In computer science and computational linguistics, the Edit Distance Algorithm—commonly known as the Levenshtein Distance—is a fundamental technique used to measure the similarity between two strings. It is defined as the minimum number of operations required to transform one string into another.

This algorithm is widely used in applications like spell checkers, DNA sequence analysis, plagiarism detection, and search engine query correction. In this article, we will explore Levenshtein Distance, understand it visually, and implement it in Python using Dynamic Programming.

What is Edit Distance?

Edit Distance between two strings is the minimum number of single-character operations required to convert one string into another. The allowed operations are:

  • Insertion: Insert a character into the string.
  • Deletion: Remove a character from the string.
  • Substitution: Replace one character with another.

For example:

  • Distance between "kitten" and "sitting" is 3 (substitute ‘k’ → ‘s’, substitute ‘e’ → ‘i’, insert ‘g’).
  • Distance between "flaw" and "lawn" is 2 (substitute ‘f’ → ‘l’, insert ‘n’).

Visualizing Levenshtein Distance

Edit Distance Algorithm: Levenshtein Distance Implementation in Python with Examples

This diagram shows transformation steps from “kitten” to “sitting”.

Dynamic Programming Approach

The naive recursive method of computing edit distance is slow due to overlapping subproblems. Thus, we use Dynamic Programming to fill a 2D table where:

  • dp[i][j] = Minimum edit distance between first i characters of string A and first j characters of string B.

Base cases:

  • If first string is empty, distance = length of second string (all insertions).
  • If second string is empty, distance = length of first string (all deletions).

Python Implementation


def levenshtein_distance(a: str, b: str) -> int:
    m, n = len(a), len(b)
    dp = [[0] * (n + 1) for _ in range(m + 1)]
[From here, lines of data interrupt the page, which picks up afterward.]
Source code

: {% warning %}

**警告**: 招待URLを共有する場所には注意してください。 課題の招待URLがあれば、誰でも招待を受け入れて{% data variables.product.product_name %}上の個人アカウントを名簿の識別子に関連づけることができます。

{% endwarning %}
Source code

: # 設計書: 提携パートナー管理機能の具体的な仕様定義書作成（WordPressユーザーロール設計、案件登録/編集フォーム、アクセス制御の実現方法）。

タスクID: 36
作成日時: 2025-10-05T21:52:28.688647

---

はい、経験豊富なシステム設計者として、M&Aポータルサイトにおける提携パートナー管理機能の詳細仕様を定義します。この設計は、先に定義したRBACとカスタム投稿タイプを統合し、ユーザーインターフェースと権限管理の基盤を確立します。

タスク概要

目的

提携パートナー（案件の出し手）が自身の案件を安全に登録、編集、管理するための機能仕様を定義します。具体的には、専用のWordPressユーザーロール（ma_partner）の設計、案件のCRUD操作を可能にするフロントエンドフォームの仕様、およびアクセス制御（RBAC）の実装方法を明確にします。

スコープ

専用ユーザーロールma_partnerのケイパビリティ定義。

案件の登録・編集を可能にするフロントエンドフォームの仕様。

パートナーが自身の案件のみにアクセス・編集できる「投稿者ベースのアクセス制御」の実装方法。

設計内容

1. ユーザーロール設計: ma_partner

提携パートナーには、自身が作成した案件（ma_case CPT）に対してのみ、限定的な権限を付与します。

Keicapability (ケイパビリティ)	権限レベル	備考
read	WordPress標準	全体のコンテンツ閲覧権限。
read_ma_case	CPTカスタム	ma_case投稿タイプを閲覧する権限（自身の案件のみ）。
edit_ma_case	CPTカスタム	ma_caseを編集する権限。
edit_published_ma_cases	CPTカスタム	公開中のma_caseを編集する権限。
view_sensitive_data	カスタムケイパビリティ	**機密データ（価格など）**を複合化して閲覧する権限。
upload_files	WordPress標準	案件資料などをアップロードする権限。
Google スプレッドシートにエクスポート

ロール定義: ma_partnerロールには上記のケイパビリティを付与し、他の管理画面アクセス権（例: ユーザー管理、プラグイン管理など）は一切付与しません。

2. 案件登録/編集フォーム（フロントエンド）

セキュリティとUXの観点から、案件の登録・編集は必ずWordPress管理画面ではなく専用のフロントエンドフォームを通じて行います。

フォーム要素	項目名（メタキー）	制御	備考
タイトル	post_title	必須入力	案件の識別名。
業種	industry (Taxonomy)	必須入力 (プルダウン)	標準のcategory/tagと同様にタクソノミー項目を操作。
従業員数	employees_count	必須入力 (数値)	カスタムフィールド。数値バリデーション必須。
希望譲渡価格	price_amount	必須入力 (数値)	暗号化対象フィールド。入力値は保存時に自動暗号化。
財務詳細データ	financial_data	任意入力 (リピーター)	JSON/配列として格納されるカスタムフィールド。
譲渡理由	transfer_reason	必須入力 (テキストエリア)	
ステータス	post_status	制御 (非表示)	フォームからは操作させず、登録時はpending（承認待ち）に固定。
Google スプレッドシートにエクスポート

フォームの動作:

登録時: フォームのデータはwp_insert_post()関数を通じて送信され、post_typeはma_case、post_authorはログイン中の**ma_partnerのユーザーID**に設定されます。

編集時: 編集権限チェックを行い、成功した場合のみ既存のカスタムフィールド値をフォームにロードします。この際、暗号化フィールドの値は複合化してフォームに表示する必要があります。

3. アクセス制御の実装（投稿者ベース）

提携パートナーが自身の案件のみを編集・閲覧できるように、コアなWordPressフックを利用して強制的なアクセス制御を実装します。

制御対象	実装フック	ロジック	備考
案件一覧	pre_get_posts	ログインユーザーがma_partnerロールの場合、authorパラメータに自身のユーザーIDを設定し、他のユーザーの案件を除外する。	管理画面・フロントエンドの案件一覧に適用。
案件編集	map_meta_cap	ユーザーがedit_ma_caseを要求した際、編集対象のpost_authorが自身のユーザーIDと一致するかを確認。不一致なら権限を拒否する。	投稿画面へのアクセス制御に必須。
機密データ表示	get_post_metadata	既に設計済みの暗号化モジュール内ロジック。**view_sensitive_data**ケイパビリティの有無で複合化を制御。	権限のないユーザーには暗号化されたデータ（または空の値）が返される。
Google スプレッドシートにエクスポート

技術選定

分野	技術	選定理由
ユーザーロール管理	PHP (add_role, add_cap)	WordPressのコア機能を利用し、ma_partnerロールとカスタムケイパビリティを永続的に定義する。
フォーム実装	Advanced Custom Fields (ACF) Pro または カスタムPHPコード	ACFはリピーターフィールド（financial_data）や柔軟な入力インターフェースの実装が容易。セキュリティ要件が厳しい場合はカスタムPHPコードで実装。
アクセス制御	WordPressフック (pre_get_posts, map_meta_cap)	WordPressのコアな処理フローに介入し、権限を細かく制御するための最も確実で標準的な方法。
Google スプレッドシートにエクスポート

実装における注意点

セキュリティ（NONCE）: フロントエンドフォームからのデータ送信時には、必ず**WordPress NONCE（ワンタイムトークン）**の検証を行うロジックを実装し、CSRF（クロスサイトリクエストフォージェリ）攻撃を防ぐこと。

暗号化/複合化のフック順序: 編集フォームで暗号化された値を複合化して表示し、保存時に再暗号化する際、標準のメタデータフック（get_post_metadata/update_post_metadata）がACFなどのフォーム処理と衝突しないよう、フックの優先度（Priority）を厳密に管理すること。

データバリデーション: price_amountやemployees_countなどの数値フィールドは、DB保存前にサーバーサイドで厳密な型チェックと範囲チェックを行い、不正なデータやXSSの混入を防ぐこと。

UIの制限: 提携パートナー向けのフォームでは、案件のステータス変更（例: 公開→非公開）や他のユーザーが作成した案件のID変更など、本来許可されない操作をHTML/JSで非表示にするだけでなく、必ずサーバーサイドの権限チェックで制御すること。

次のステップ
    for i in range(m + 1):
        for j in range(n + 1):
            if i == 0: 
                dp[i][j] = j  # Need to insert all characters of b
            elif j == 0:
                dp[i][j] = i  # Need to delete all characters of a
            elif a[i - 1] == b[j - 1]:
                dp[i][j] = dp[i - 1][j - 1]  # Characters match
            else:
                dp[i][j] = 1 + min(
                    dp[i - 1][j],     # Deletion
                    dp[i][j - 1],     # Insertion
                    dp[i - 1][j - 1]  # Substitution
                )
    return dp[m][n]

# Example usage
print(levenshtein_distance("kitten", "sitting"))  # Output: 3
print(levenshtein_distance("flaw", "lawn"))       # Output: 2

Step-by-Step Table Example

Let’s compute the edit distance between kitten and sitting using the DP table:

s i t t i n g
0 1 2 3 4 5 6 7
k 1 1 2 3 4 5 6 7
i 2 2 1 2 3 4 5 6
t 3 3 2 1 2 3 4 5
t 4 4 3 2 1 2 3 4
e 5 5 4 3 2 2 3 4
n 6 6 5 4 3 3 2 3

The final cell dp[6][7] = 3, which confirms the edit distance is 3.

Interactive Example

Try running this interactive snippet in a Python shell to compute custom edit distances:


while True:
    a = input("Enter first string: ")
    b = input("Enter second string: ")
    print("Edit Distance =", levenshtein_distance(a, b))

Time and Space Complexity

  • Time Complexity: O(m × n), where m and n are lengths of the strings.
  • Space Complexity: O(m × n) for the DP table. Can be optimized to O(min(m, n)) using rolling arrays.

Real-World Applications

  • Spell checkers: Detecting similar words to suggest corrections.
  • Search engines: Handling query typos by suggesting alternatives.
  • DNA sequence alignment: Comparing genetic sequences in bioinformatics.
  • Plagiarism detection: Checking similarity between documents with minor changes.
  • Machine learning preprocessing: Measuring text similarity in NLP tasks.

Conclusion

The Edit Distance Algorithm is one of the most versatile string algorithms, powering many everyday technologies like spell checkers, autocorrect, and search relevance optimization. With dynamic programming, we can compute Levenshtein Distance efficiently, making it suitable for real-world applications in natural language processing and bioinformatics.

Mastering this algorithm gives you a strong foundation in dynamic programming and string similarity metrics that are widely used in industry.